▸ **REQUIRED WORK**:
Make an exact copy of all the entries shown below.

- Opening Delimiter -

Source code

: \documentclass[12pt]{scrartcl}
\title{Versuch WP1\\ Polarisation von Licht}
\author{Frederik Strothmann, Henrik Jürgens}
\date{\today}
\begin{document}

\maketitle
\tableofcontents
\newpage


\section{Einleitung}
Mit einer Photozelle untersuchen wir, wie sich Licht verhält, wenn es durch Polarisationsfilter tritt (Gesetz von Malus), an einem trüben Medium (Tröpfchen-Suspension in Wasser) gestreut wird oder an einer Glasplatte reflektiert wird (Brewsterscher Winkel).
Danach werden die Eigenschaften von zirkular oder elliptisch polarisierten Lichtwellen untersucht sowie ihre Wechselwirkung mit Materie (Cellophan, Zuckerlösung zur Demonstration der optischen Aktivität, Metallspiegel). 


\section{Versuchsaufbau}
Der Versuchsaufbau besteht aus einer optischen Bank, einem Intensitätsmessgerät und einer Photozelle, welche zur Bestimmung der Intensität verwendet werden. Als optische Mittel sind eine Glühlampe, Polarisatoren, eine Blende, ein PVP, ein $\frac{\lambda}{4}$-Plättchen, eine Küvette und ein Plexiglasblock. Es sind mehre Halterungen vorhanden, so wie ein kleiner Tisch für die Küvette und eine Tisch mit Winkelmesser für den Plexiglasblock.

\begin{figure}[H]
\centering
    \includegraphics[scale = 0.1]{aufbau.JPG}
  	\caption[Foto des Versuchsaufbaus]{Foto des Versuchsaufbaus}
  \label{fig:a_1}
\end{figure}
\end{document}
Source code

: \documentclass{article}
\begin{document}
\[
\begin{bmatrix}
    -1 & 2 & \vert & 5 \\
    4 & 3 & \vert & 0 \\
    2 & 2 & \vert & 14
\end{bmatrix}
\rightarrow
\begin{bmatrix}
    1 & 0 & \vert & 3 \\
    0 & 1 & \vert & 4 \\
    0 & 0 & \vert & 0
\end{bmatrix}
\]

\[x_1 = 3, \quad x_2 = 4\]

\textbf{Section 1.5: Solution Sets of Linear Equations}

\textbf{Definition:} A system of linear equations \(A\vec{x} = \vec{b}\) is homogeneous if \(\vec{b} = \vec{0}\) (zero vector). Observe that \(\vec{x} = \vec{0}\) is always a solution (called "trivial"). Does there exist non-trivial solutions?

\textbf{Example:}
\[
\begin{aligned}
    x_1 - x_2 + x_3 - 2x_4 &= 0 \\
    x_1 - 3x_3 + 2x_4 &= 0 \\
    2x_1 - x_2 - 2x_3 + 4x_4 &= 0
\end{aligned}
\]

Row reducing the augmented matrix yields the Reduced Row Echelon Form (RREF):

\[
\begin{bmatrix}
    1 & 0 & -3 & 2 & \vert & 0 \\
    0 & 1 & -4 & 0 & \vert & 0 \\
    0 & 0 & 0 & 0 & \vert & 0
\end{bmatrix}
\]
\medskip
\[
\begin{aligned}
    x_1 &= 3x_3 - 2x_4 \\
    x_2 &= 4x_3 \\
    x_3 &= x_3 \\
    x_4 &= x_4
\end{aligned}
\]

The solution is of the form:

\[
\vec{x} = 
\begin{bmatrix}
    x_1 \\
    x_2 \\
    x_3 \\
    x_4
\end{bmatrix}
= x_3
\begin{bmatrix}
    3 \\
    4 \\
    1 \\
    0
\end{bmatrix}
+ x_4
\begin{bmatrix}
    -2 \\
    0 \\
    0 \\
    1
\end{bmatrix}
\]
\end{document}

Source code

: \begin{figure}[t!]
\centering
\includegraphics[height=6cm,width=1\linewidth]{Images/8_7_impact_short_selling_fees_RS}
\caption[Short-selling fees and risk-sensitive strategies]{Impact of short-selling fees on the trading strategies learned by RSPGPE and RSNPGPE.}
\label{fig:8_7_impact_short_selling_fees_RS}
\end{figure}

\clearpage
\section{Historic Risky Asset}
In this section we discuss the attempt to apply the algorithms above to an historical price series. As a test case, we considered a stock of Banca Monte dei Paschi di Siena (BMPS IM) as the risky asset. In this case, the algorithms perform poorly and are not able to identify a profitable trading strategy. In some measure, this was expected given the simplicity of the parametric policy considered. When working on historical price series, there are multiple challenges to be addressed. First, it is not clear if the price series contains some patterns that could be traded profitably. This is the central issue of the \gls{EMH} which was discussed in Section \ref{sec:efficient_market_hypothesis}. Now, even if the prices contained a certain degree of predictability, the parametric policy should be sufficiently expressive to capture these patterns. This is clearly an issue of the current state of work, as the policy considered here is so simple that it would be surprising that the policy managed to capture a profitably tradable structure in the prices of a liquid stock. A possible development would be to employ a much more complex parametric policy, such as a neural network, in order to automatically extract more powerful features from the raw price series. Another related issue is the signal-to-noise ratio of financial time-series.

- Closing Delimiter -

▸ **EXERCISE RESPONSE**:
Source code

: \documentclass[12pt]{scrartcl}
\title{Versuch WP1\\ Polarisation von Licht}
\author{Frederik Strothmann, Henrik Jürgens}
\date{\today}
\begin{document}

\maketitle
\tableofcontents
\newpage


\section{Einleitung}
Mit einer Photozelle untersuchen wir, wie sich Licht verhält, wenn es durch Polarisationsfilter tritt (Gesetz von Malus), an einem trüben Medium (Tröpfchen-Suspension in Wasser) gestreut wird oder an einer Glasplatte reflektiert wird (Brewsterscher Winkel).
Danach werden die Eigenschaften von zirkular oder elliptisch polarisierten Lichtwellen untersucht sowie ihre Wechselwirkung mit Materie (Cellophan, Zuckerlösung zur Demonstration der optischen Aktivität, Metallspiegel). 


\section{Versuchsaufbau}
Der Versuchsaufbau besteht aus einer optischen Bank, einem Intensitätsmessgerät und einer Photozelle, welche zur Bestimmung der Intensität verwendet werden. Als optische Mittel sind eine Glühlampe, Polarisatoren, eine Blende, ein PVP, ein $\frac{\lambda}{4}$-Plättchen, eine Küvette und ein Plexiglasblock. Es sind mehre Halterungen vorhanden, so wie ein kleiner Tisch für die Küvette und eine Tisch mit Winkelmesser für den Plexiglasblock.

\begin{figure}[H]
\centering
    \includegraphics[scale = 0.1]{aufbau.JPG}
  	\caption[Foto des Versuchsaufbaus]{Foto des Versuchsaufbaus}
  \label{fig:a_1}
\end{figure}
\end{document}
Source code

: \documentclass{article}
\begin{document}
\[
\begin{bmatrix}
    -1 & 2 & \vert & 5 \\
    4 & 3 & \vert & 0 \\
    2 & 2 & \vert & 14
\end{bmatrix}
\rightarrow
\begin{bmatrix}
    1 & 0 & \vert & 3 \\
    0 & 1 & \vert & 4 \\
    0 & 0 & \vert & 0
\end{bmatrix}
\]

\[x_1 = 3, \quad x_2 = 4\]

\textbf{Section 1.5: Solution Sets of Linear Equations}

\textbf{Definition:} A system of linear equations \(A\vec{x} = \vec{b}\) is homogeneous if \(\vec{b} = \vec{0}\) (zero vector). Observe that \(\vec{x} = \vec{0}\) is always a solution (called "trivial"). Does there exist non-trivial solutions?

\textbf{Example:}
\[
\begin{aligned}
    x_1 - x_2 + x_3 - 2x_4 &= 0 \\
    x_1 - 3x_3 + 2x_4 &= 0 \\
    2x_1 - x_2 - 2x_3 + 4x_4 &= 0
\end{aligned}
\]

Row reducing the augmented matrix yields the Reduced Row Echelon Form (RREF):

\[
\begin{bmatrix}
    1 & 0 & -3 & 2 & \vert & 0 \\
    0 & 1 & -4 & 0 & \vert & 0 \\
    0 & 0 & 0 & 0 & \vert & 0
\end{bmatrix}
\]
\medskip
\[
\begin{aligned}
    x_1 &= 3x_3 - 2x_4 \\
    x_2 &= 4x_3 \\
    x_3 &= x_3 \\
    x_4 &= x_4
\end{aligned}
\]

The solution is of the form:

\[
\vec{x} = 
\begin{bmatrix}
    x_1 \\
    x_2 \\
    x_3 \\
    x_4
\end{bmatrix}
= x_3
\begin{bmatrix}
    3 \\
    4 \\
    1 \\
    0
\end{bmatrix}
+ x_4
\begin{bmatrix}
    -2 \\
    0 \\
    0 \\
    1
\end{bmatrix}
\]
\end{document}

Source code

: \begin{figure}[t!]
\centering
\includegraphics[height=6cm,width=1\linewidth]{Images/8_7_impact_short_selling_fees_RS}
\caption[Short-selling fees and risk-sensitive strategies]{Impact of short-selling fees on the trading strategies learned by RSPGPE and RSNPGPE.}
\label{fig:8_7_impact_short_selling_fees_RS}
\end{figure}

\clearpage
\section{Historic Risky Asset}
In this section we discuss the attempt to apply the algorithms above to an historical price series. As a test case, we considered a stock of Banca Monte dei Paschi di Siena (BMPS IM) as the risky asset. In this case, the algorithms perform poorly and are not able to identify a profitable trading strategy. In some measure, this was expected given the simplicity of the parametric policy considered. When working on historical price series, there are multiple challenges to be addressed. First, it is not clear if the price series contains some patterns that could be traded profitably. This is the central issue of the \gls{EMH} which was discussed in Section \ref{sec:efficient_market_hypothesis}. Now, even if the prices contained a certain degree of predictability, the parametric policy should be sufficiently expressive to capture these patterns. This is clearly an issue of the current state of work, as the policy considered here is so simple that it would be surprising that the policy managed to capture a profitably tradable structure in the prices of a liquid stock. A possible development would be to employ a much more complex parametric policy, such as a neural network, in order to automatically extract more powerful features from the raw price series. Another related issue is the signal-to-noise ratio of financial time-series.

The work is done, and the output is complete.